▶ _What to do_:
Every line below that holds "prefs" must be copied.
==== Dataset excerpts
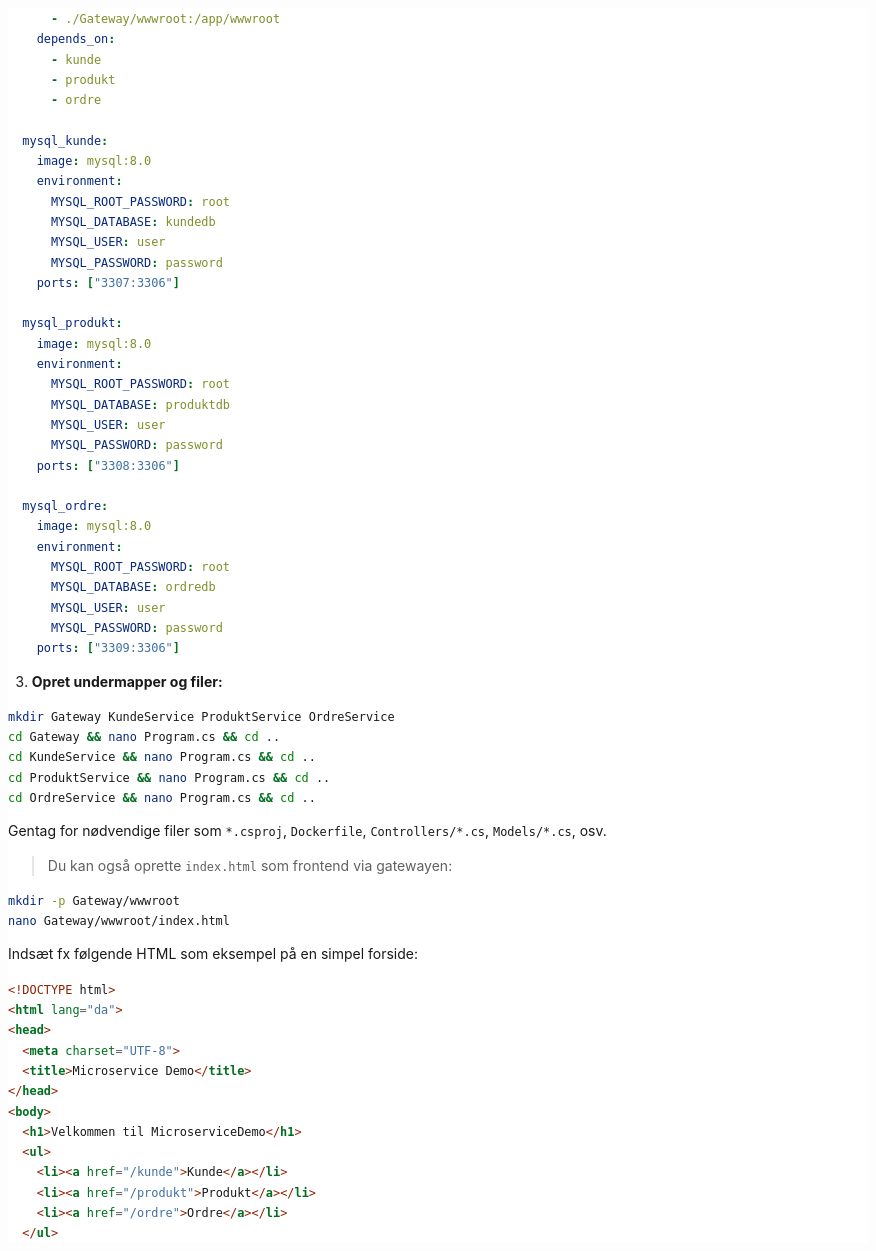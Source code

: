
 ```yaml
      - ./Gateway/wwwroot:/app/wwwroot
    depends_on:
      - kunde
      - produkt
      - ordre

  mysql_kunde:
    image: mysql:8.0
    environment:
      MYSQL_ROOT_PASSWORD: root
      MYSQL_DATABASE: kundedb
      MYSQL_USER: user
      MYSQL_PASSWORD: password
    ports: ["3307:3306"]

  mysql_produkt:
    image: mysql:8.0
    environment:
      MYSQL_ROOT_PASSWORD: root
      MYSQL_DATABASE: produktdb
      MYSQL_USER: user
      MYSQL_PASSWORD: password
    ports: ["3308:3306"]

  mysql_ordre:
    image: mysql:8.0
    environment:
      MYSQL_ROOT_PASSWORD: root
      MYSQL_DATABASE: ordredb
      MYSQL_USER: user
      MYSQL_PASSWORD: password
    ports: ["3309:3306"]
```

3. **Opret undermapper og filer:**
```bash
mkdir Gateway KundeService ProduktService OrdreService
cd Gateway && nano Program.cs && cd ..
cd KundeService && nano Program.cs && cd ..
cd ProduktService && nano Program.cs && cd ..
cd OrdreService && nano Program.cs && cd ..
```

Gentag for nødvendige filer som `*.csproj`, `Dockerfile`, `Controllers/*.cs`, `Models/*.cs`, osv.

> Du kan også oprette `index.html` som frontend via gatewayen:
```bash
mkdir -p Gateway/wwwroot
nano Gateway/wwwroot/index.html
```
Indsæt fx følgende HTML som eksempel på en simpel forside:
```html
<!DOCTYPE html>
<html lang="da">
<head>
  <meta charset="UTF-8">
  <title>Microservice Demo</title>
</head>
<body>
  <h1>Velkommen til MicroserviceDemo</h1>
  <ul>
    <li><a href="/kunde">Kunde</a></li>
    <li><a href="/produkt">Produkt</a></li>
    <li><a href="/ordre">Ordre</a></li>
  </ul>
```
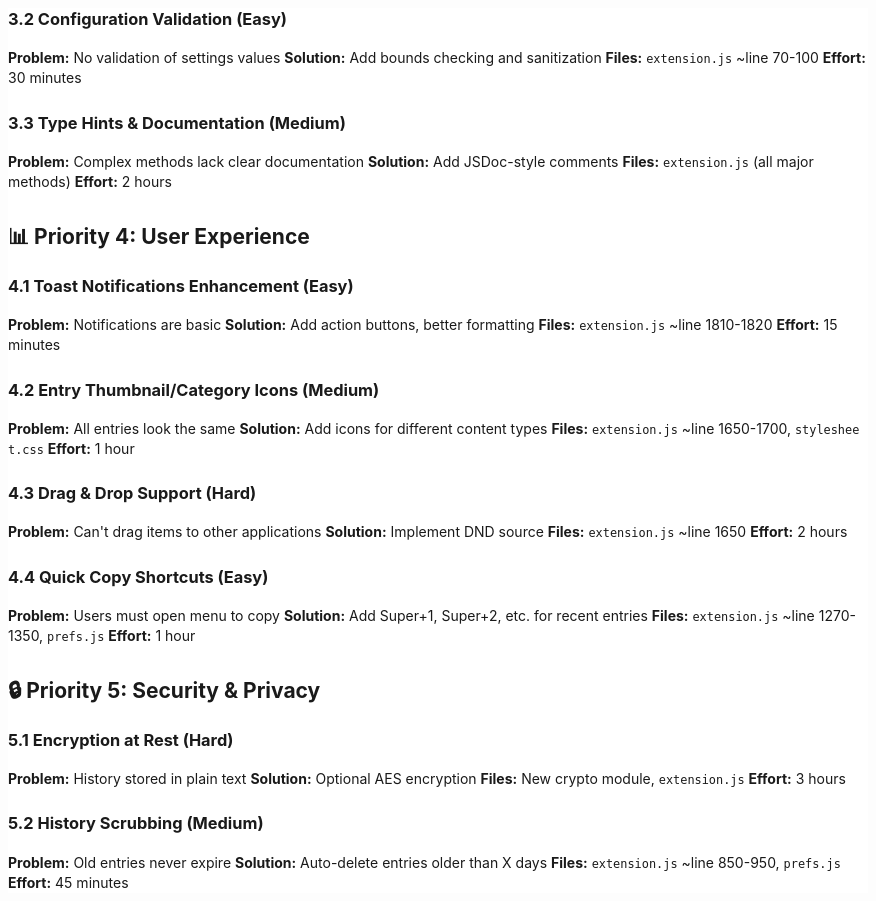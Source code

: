 ### 3.2 Configuration Validation (Easy)
**Problem:** No validation of settings values
**Solution:** Add bounds checking and sanitization
**Files:** `extension.js` ~line 70-100
**Effort:** 30 minutes

### 3.3 Type Hints & Documentation (Medium)
**Problem:** Complex methods lack clear documentation
**Solution:** Add JSDoc-style comments
**Files:** `extension.js` (all major methods)
**Effort:** 2 hours

## 📊 Priority 4: User Experience

### 4.1 Toast Notifications Enhancement (Easy)
**Problem:** Notifications are basic
**Solution:** Add action buttons, better formatting
**Files:** `extension.js` ~line 1810-1820
**Effort:** 15 minutes

### 4.2 Entry Thumbnail/Category Icons (Medium)
**Problem:** All entries look the same
**Solution:** Add icons for different content types
**Files:** `extension.js` ~line 1650-1700, `stylesheet.css`
**Effort:** 1 hour

### 4.3 Drag & Drop Support (Hard)
**Problem:** Can't drag items to other applications
**Solution:** Implement DND source
**Files:** `extension.js` ~line 1650
**Effort:** 2 hours

### 4.4 Quick Copy Shortcuts (Easy)
**Problem:** Users must open menu to copy
**Solution:** Add Super+1, Super+2, etc. for recent entries
**Files:** `extension.js` ~line 1270-1350, `prefs.js`
**Effort:** 1 hour

## 🔒 Priority 5: Security & Privacy

### 5.1 Encryption at Rest (Hard)
**Problem:** History stored in plain text
**Solution:** Optional AES encryption
**Files:** New crypto module, `extension.js`
**Effort:** 3 hours

### 5.2 History Scrubbing (Medium)
**Problem:** Old entries never expire
**Solution:** Auto-delete entries older than X days
**Files:** `extension.js` ~line 850-950, `prefs.js`
**Effort:** 45 minutes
========
▶ _Response_:
**Files:** `extension.js` ~line 1270-1350, `prefs.js`
**Files:** `extension.js` ~line 850-950, `prefs.js`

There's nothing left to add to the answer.